Now, 23 years after strapping on his first tool belt and practicing production carpentry, he’s decided to do something different. He’s opened his own shop and is building furniture and cabinetry. His first commission is from the John and Mable Ringling Museum of Art in Sarasota. He’s doing a reconstruction of the table and six chairs used by the legendary circus impresario on his traveling home and office train, the newly restored Wisconsin, now on permanent display at Museum.

“To be working on a project that will be seen by tens of thousands of visitors every year is an incredible opportunity and a terrific challenge, but one I’m enjoying as much as anything I’ve ever done. I’m sure it’s going to be one of the real highlights of my career.”

The 38-year old single dad not only loves his work, he enjoys some of its perks, like the opportunities it’s afforded him to travel, working on projects in Belize, Guatemala and the Dominican Republic.

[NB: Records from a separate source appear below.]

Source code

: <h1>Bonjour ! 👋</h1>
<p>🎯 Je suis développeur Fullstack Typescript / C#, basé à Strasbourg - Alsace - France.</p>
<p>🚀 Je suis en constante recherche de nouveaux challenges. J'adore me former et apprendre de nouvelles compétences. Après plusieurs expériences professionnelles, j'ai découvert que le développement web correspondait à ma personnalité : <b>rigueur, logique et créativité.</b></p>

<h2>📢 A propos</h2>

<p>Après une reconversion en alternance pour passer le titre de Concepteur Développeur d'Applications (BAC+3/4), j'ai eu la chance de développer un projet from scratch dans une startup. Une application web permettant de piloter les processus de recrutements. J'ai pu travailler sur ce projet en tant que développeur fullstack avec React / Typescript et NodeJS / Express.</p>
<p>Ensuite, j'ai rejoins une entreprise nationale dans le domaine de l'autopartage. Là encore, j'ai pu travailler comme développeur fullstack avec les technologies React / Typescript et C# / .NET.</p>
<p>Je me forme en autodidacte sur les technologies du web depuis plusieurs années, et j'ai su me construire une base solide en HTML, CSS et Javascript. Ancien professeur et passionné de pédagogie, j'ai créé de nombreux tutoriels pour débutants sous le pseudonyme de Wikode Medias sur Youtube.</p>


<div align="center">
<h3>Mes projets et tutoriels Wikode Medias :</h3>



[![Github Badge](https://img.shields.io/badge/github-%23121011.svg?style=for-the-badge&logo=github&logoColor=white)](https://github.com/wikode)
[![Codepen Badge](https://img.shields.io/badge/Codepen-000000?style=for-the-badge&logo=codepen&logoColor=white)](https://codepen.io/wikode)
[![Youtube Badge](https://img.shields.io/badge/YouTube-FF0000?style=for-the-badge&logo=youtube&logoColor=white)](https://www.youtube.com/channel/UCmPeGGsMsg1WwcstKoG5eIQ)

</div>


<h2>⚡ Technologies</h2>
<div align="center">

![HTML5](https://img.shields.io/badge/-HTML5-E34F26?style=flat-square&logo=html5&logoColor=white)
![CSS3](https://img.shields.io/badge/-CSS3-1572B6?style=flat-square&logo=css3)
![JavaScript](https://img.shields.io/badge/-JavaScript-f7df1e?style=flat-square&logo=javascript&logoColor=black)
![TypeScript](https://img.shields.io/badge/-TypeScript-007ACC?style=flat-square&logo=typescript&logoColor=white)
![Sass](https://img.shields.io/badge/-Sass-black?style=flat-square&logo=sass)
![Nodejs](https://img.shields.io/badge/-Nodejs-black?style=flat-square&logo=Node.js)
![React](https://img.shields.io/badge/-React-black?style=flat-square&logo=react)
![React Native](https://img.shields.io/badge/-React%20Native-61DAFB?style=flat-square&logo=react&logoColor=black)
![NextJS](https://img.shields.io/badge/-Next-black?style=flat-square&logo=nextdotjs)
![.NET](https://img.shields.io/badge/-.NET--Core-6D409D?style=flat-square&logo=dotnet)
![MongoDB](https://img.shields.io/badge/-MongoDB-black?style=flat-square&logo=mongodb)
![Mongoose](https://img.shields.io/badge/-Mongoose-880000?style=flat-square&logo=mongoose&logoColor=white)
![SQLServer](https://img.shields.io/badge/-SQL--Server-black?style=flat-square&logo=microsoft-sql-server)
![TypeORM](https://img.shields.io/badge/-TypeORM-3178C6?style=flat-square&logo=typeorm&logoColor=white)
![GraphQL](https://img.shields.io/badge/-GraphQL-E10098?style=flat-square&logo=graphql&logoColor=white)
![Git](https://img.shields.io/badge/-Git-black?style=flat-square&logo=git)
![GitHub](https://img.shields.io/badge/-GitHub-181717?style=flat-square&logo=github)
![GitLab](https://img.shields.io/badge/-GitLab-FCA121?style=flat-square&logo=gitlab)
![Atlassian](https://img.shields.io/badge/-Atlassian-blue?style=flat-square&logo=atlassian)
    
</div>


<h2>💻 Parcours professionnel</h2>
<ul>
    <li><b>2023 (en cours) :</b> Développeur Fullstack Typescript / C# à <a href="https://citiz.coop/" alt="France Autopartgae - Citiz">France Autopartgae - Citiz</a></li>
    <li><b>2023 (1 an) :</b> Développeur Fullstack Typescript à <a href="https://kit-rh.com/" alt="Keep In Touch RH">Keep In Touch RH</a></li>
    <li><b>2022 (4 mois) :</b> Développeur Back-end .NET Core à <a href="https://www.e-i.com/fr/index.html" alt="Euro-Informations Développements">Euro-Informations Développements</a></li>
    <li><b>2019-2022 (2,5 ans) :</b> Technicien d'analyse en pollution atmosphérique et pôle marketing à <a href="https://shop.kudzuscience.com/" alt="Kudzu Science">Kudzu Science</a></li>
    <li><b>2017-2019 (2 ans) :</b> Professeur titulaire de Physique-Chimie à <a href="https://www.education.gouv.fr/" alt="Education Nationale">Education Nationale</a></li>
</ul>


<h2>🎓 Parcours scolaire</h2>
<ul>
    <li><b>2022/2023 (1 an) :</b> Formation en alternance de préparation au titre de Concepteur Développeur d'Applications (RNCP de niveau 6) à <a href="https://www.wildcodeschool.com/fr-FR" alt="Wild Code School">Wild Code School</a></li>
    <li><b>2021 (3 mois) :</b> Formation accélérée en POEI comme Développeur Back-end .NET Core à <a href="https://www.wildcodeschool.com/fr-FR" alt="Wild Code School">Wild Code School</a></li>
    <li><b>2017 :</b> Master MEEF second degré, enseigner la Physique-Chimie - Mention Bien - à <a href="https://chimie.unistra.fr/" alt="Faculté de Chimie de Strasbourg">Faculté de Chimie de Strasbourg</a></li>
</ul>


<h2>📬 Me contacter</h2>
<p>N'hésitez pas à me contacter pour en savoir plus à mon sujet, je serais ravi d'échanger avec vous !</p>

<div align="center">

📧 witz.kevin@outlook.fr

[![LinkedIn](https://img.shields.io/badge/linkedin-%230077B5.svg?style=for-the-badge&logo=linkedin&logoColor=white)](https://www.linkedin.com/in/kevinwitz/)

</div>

He also appreciates the chance it gives him to pursue his passion for the outdoors, activities generally matched to those places he’s worked.

First it was surfing the beach break off the South Jersey shore. In the Connecticut and New York winters he skied and snowboarded. When there wasn’t snow he rock climbed. His time in Atlanta put him in close proximity to some of the best climbing areas in the southeast and he was able to learn many useful skills that would cross over into everyday life.

“It’s funny the thought processes you have when you are climbing 200’ above the valley floor with nothing more than a thin dime edge of rock to use in your ascent,” says Sean. “Having the ability to identify the obstacles and turn them into opportunities works no matter what you’re involved with.”

But it wasn’t until Sean moved to SW Florida and discovered Kite Boarding that he found what he considers quite possibly the most perfect sport. “By harnessing the freedom of the wind and combining that with the stoke of the endless wave you end up with the ability to surf any body of water as long as there is a prevailing wind.” It’s those self-taught skills that have allowed Sean to survive and even flourish in the most difficult business environments.

“I feel that in opening the shop I’ve opened up a brand new chapter in my life and I look forward to learning, experiencing and sharing these new adventures with my son, just like my father did with me.”